At a time when the Federal Reserve announced interest rate cuts, the US stock market hit record highs, and gold prices increased by over 50%, the cryptocurrency market found itself in an unprecedented awkward position—people are no longer rushing into crypto trading markets like crazy. Instead, more and more people are turning to traditional asset allocations such as stocks, Hong Kong stocks, and A-shares.

The most intuitive feeling is: the crypto market is losing its once greatest attraction—the money-making effect. And this market crisis is completely different from previous ones. It is no longer just a technical issue or regulatory risk, but a systemic ecological dilemma—industry innovation has stagnated, sector bubbles are exploding one after another, large capital controls the pricing power of mainstream coins, and ordinary investors’ strategies have failed. The market has become a game of “insiders making huge profits.”

External enemies, internal risks: Why is the crypto market losing favor?

The crisis facing the crypto market comes from two directions.

Gold, US stocks, and tech stocks are stealing market attention

Look at this set of data and it becomes clear:

BTC’s annual performance is far behind gold. As of October 2024, BTC’s annual increase was about 17%, while gold’s increase during the same period exceeded 50%. In contrast, the Dow Jones Industrial Average also hit new highs, surpassing 48,000 points, performing much better than BTC. More notably, BTC fell from its previous high of $125,000 to $111,000 at that time, and by January 2026, BTC had dropped to $89.96K, with an annual decline of -12.19%.

Bitcoin, once hailed as a “hedge asset,” now reveals its true nature of high volatility and high risk. When regional crises erupt globally and macroeconomic variables change, BTC does not become a safe haven but is instead treated as a risk asset within the US stock market, falling along with it.
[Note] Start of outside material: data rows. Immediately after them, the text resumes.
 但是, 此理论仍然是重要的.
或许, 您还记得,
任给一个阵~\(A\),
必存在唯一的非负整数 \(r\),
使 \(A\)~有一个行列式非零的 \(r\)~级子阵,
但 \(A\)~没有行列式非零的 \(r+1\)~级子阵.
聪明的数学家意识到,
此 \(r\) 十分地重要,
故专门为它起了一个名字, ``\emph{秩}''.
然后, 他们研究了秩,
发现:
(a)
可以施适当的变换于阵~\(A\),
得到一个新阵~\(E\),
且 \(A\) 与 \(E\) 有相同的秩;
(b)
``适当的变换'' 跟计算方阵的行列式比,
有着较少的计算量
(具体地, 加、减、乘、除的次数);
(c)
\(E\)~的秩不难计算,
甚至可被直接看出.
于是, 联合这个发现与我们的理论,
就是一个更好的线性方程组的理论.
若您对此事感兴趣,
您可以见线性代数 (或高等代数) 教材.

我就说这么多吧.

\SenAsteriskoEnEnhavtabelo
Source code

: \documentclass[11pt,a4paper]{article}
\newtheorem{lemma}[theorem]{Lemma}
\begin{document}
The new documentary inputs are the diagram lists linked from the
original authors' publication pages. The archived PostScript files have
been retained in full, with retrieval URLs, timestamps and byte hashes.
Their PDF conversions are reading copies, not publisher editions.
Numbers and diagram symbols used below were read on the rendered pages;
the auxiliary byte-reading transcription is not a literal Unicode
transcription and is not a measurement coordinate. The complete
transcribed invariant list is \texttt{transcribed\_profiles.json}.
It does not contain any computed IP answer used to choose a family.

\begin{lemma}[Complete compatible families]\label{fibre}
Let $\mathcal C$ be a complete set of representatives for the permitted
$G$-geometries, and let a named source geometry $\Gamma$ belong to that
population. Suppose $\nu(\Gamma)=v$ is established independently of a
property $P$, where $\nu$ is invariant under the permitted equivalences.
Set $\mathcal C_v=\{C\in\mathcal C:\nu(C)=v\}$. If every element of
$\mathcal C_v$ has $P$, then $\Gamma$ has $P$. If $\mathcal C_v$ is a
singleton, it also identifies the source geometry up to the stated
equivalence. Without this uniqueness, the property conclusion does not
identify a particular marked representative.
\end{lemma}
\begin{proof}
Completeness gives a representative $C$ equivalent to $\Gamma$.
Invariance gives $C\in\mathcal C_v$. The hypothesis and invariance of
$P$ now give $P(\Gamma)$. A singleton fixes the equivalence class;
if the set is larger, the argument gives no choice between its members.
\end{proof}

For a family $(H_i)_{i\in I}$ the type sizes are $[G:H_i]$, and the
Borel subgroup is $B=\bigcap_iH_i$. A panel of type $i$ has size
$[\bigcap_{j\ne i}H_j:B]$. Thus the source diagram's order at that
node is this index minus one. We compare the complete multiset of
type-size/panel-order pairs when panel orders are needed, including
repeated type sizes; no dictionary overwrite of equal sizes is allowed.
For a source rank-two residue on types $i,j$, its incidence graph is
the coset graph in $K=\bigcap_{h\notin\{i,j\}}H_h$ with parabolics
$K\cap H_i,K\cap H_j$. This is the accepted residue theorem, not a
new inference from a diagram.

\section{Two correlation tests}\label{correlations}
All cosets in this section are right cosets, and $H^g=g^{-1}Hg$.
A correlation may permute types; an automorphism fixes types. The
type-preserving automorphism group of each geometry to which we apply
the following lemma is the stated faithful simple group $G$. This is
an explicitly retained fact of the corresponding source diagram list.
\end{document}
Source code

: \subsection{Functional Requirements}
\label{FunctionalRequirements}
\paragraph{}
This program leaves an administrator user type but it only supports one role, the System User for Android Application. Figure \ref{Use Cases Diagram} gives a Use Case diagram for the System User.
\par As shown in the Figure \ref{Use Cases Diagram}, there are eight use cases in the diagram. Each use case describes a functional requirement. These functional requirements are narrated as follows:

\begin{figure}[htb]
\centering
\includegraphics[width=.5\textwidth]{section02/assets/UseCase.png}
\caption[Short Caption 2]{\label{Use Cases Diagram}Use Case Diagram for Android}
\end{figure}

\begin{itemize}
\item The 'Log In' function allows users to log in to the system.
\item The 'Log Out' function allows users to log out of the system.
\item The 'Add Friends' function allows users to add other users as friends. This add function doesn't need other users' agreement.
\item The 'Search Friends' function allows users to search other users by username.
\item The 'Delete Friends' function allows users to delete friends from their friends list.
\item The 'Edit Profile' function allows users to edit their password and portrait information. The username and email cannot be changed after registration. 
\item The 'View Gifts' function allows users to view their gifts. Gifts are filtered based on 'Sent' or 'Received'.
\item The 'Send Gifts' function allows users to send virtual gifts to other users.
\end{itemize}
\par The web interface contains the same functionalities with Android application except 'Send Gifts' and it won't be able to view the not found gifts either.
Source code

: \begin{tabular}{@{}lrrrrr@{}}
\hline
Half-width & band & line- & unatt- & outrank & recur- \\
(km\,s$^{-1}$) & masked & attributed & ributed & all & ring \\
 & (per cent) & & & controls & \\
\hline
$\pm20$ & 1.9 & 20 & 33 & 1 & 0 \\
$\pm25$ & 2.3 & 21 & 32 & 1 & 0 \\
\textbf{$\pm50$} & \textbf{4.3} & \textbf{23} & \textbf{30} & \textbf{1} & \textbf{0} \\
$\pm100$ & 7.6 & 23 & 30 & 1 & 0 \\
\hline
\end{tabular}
The liquidity dilemma caused by scale disparity is even more deadly.

The US stock market’s total market value is nearly $70 trillion, while the overall size of the crypto market remains at the $3-4 trillion level. After nearly 17 years of development, the cryptocurrency market size is still less than 15% of the US stock market, and its share in the global economy is minimal.

What does this mean? It means that a year’s revenue of a company like NVIDIA has already surpassed the entire market capitalization of Ethereum accumulated over 10 years. More intuitively, in the first half of 2025, the trading volume of individual investors on NASDAQ reached $6.6 trillion, which is twice the liquidity of the entire crypto market.

In such a scale comparison, the crypto market appears as an island—funds do not flow in, and activity drops sharply.

Narrative stagnation, lack of innovation

Another blow comes from the narrative level.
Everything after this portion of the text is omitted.